Excerpts from a dataset
-- -- --
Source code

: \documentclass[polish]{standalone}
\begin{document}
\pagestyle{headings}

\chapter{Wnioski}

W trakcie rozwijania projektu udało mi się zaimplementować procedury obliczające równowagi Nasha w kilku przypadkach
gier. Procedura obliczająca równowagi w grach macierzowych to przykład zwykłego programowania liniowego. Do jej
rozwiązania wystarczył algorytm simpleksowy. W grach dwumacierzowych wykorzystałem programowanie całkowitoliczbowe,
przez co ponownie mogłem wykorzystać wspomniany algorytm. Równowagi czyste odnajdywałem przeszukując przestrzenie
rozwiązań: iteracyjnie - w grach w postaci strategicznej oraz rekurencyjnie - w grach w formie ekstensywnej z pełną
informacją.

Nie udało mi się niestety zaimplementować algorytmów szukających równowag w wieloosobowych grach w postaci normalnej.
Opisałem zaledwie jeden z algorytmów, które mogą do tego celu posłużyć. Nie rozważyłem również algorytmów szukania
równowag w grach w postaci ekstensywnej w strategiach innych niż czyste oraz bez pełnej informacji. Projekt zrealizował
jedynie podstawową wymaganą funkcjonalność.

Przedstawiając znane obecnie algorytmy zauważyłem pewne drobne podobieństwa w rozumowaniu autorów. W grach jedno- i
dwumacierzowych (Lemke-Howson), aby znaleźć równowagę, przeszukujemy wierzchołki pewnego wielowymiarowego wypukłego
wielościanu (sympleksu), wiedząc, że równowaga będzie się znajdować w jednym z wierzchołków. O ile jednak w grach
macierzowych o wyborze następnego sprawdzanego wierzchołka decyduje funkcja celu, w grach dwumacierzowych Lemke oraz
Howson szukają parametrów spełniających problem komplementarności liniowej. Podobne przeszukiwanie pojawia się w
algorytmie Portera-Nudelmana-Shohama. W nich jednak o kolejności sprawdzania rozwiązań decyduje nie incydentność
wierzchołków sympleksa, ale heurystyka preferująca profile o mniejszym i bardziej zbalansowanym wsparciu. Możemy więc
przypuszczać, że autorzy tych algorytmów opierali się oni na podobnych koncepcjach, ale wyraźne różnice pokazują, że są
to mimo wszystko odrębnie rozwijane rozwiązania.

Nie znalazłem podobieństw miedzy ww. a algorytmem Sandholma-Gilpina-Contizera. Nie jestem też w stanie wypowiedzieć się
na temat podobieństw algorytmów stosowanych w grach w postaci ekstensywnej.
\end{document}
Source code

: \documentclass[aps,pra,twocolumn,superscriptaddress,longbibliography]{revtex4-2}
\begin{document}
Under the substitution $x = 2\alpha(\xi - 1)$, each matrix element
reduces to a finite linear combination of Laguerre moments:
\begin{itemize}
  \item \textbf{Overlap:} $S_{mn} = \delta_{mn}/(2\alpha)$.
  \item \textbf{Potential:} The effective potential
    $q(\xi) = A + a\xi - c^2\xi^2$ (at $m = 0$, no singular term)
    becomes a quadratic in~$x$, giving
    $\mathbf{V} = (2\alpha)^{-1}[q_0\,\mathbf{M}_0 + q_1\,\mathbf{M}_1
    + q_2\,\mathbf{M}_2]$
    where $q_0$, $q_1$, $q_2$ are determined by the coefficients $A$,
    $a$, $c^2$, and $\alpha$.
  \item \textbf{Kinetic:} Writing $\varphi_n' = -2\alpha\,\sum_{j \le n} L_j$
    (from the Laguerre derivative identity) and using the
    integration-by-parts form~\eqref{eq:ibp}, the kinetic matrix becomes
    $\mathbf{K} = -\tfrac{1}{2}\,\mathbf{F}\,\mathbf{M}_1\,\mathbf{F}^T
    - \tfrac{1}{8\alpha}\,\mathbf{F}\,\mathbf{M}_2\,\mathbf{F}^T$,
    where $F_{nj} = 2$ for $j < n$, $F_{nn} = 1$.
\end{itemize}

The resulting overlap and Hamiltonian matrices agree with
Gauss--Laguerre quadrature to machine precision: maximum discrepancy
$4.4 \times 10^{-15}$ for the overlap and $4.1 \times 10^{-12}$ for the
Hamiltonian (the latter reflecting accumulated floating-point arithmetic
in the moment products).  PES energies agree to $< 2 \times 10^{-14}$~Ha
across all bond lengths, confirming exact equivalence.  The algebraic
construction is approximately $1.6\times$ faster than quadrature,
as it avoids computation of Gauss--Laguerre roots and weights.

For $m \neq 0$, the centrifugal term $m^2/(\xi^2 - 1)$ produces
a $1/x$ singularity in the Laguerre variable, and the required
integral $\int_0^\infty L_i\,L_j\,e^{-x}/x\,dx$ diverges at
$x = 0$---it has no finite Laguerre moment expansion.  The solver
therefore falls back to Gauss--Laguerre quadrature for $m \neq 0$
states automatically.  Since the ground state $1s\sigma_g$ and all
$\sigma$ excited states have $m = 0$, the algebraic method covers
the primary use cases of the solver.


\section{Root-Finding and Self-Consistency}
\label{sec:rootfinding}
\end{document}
-- -- --
# WHAT TO WORK ON
Every line above should be written out again, unchanged.

# RESPONSE FOR THIS EXERCISE
Source code

: \documentclass[polish]{standalone}
\begin{document}
\pagestyle{headings}

\chapter{Wnioski}

W trakcie rozwijania projektu udało mi się zaimplementować procedury obliczające równowagi Nasha w kilku przypadkach
gier. Procedura obliczająca równowagi w grach macierzowych to przykład zwykłego programowania liniowego. Do jej
rozwiązania wystarczył algorytm simpleksowy. W grach dwumacierzowych wykorzystałem programowanie całkowitoliczbowe,
przez co ponownie mogłem wykorzystać wspomniany algorytm. Równowagi czyste odnajdywałem przeszukując przestrzenie
rozwiązań: iteracyjnie - w grach w postaci strategicznej oraz rekurencyjnie - w grach w formie ekstensywnej z pełną
informacją.

Nie udało mi się niestety zaimplementować algorytmów szukających równowag w wieloosobowych grach w postaci normalnej.
Opisałem zaledwie jeden z algorytmów, które mogą do tego celu posłużyć. Nie rozważyłem również algorytmów szukania
równowag w grach w postaci ekstensywnej w strategiach innych niż czyste oraz bez pełnej informacji. Projekt zrealizował
jedynie podstawową wymaganą funkcjonalność.

Przedstawiając znane obecnie algorytmy zauważyłem pewne drobne podobieństwa w rozumowaniu autorów. W grach jedno- i
dwumacierzowych (Lemke-Howson), aby znaleźć równowagę, przeszukujemy wierzchołki pewnego wielowymiarowego wypukłego
wielościanu (sympleksu), wiedząc, że równowaga będzie się znajdować w jednym z wierzchołków. O ile jednak w grach
macierzowych o wyborze następnego sprawdzanego wierzchołka decyduje funkcja celu, w grach dwumacierzowych Lemke oraz
Howson szukają parametrów spełniających problem komplementarności liniowej. Podobne przeszukiwanie pojawia się w
algorytmie Portera-Nudelmana-Shohama. W nich jednak o kolejności sprawdzania rozwiązań decyduje nie incydentność
wierzchołków sympleksa, ale heurystyka preferująca profile o mniejszym i bardziej zbalansowanym wsparciu. Możemy więc
przypuszczać, że autorzy tych algorytmów opierali się oni na podobnych koncepcjach, ale wyraźne różnice pokazują, że są
to mimo wszystko odrębnie rozwijane rozwiązania.

Nie znalazłem podobieństw miedzy ww. a algorytmem Sandholma-Gilpina-Contizera. Nie jestem też w stanie wypowiedzieć się
na temat podobieństw algorytmów stosowanych w grach w postaci ekstensywnej.
\end{document}
Source code

: \documentclass[aps,pra,twocolumn,superscriptaddress,longbibliography]{revtex4-2}
\begin{document}
Under the substitution $x = 2\alpha(\xi - 1)$, each matrix element
reduces to a finite linear combination of Laguerre moments:
\begin{itemize}
  \item \textbf{Overlap:} $S_{mn} = \delta_{mn}/(2\alpha)$.
  \item \textbf{Potential:} The effective potential
    $q(\xi) = A + a\xi - c^2\xi^2$ (at $m = 0$, no singular term)
    becomes a quadratic in~$x$, giving
    $\mathbf{V} = (2\alpha)^{-1}[q_0\,\mathbf{M}_0 + q_1\,\mathbf{M}_1
    + q_2\,\mathbf{M}_2]$
    where $q_0$, $q_1$, $q_2$ are determined by the coefficients $A$,
    $a$, $c^2$, and $\alpha$.
  \item \textbf{Kinetic:} Writing $\varphi_n' = -2\alpha\,\sum_{j \le n} L_j$
    (from the Laguerre derivative identity) and using the
    integration-by-parts form~\eqref{eq:ibp}, the kinetic matrix becomes
    $\mathbf{K} = -\tfrac{1}{2}\,\mathbf{F}\,\mathbf{M}_1\,\mathbf{F}^T
    - \tfrac{1}{8\alpha}\,\mathbf{F}\,\mathbf{M}_2\,\mathbf{F}^T$,
    where $F_{nj} = 2$ for $j < n$, $F_{nn} = 1$.
\end{itemize}

The resulting overlap and Hamiltonian matrices agree with
Gauss--Laguerre quadrature to machine precision: maximum discrepancy
$4.4 \times 10^{-15}$ for the overlap and $4.1 \times 10^{-12}$ for the
Hamiltonian (the latter reflecting accumulated floating-point arithmetic
in the moment products).  PES energies agree to $< 2 \times 10^{-14}$~Ha
across all bond lengths, confirming exact equivalence.  The algebraic
construction is approximately $1.6\times$ faster than quadrature,
as it avoids computation of Gauss--Laguerre roots and weights.

For $m \neq 0$, the centrifugal term $m^2/(\xi^2 - 1)$ produces
a $1/x$ singularity in the Laguerre variable, and the required
integral $\int_0^\infty L_i\,L_j\,e^{-x}/x\,dx$ diverges at
$x = 0$---it has no finite Laguerre moment expansion.  The solver
therefore falls back to Gauss--Laguerre quadrature for $m \neq 0$
states automatically.  Since the ground state $1s\sigma_g$ and all
$\sigma$ excited states have $m = 0$, the algebraic method covers
the primary use cases of the solver.


\section{Root-Finding and Self-Consistency}
\label{sec:rootfinding}
\end{document}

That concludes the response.